In the fall of 2014, he was tasked by Missouri Governor Jay Nixon to lead an effort to keep the St. Louis Rams, a team in the National Football League, that was based in St. Louis at the time in anticipation of owner Stan Kroenke's plans to build a football stadium in Inglewood, California. On January 9, 2015, he produced a plan to build an open-air stadium on the north side of downtown St. Louis he also led the stadium effort (along with Bob Blitz) until the Rams moved back to Los Angeles in 2016. This project ultimately resulted in a settlement between the NFL and the St Louis region for $790 million paid to the region. Peacock also helped organize a group to secure an MLS expansion franchise in 2016–2017.

In May 2017, Peacock was appointed president and chief operating officer of Schnuck Markets, a grocery chain operating in five states headquartered in St Louis. The same year, he also joined the board of directors for Stifel Corp, a leading brokerage and investment bank.

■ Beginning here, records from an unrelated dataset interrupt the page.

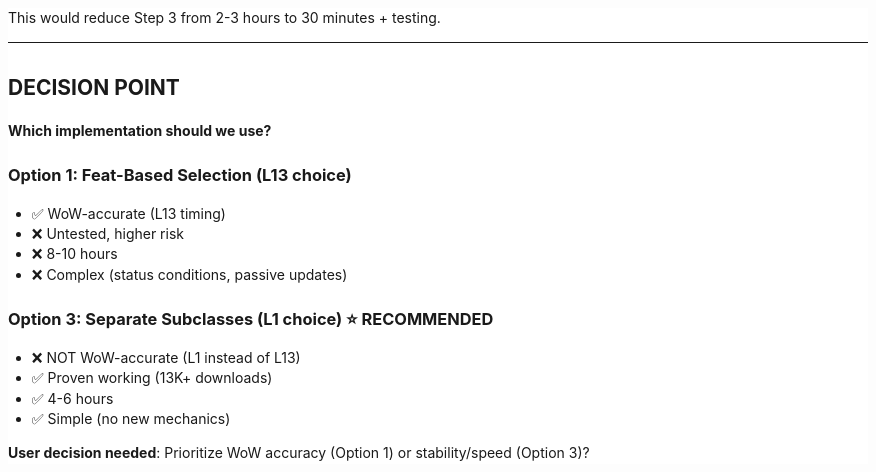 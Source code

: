 This would reduce Step 3 from 2-3 hours to 30 minutes + testing.

---

## DECISION POINT

**Which implementation should we use?**

### Option 1: Feat-Based Selection (L13 choice)
- ✅ WoW-accurate (L13 timing)
- ❌ Untested, higher risk
- ❌ 8-10 hours
- ❌ Complex (status conditions, passive updates)

### Option 3: Separate Subclasses (L1 choice) ⭐ RECOMMENDED
- ❌ NOT WoW-accurate (L1 instead of L13)
- ✅ Proven working (13K+ downloads)
- ✅ 4-6 hours
- ✅ Simple (no new mechanics)

**User decision needed**: Prioritize WoW accuracy (Option 1) or stability/speed (Option 3)?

Peacock stepped down from Schnucks in the Fall of 2021 to join as Chief Operating Officer for Continental Grain, a company invested in food and agribusiness located in New York. On January 18, 2023, Peacock was announced as chief executive officer for Advantage Solutions, a St. Louis-based business solutions provider serving retailers and consumer packaged goods companies.

Peacock has become involved in the St. Louis startup scene. He is an investor in Lockerdome - now called Decide.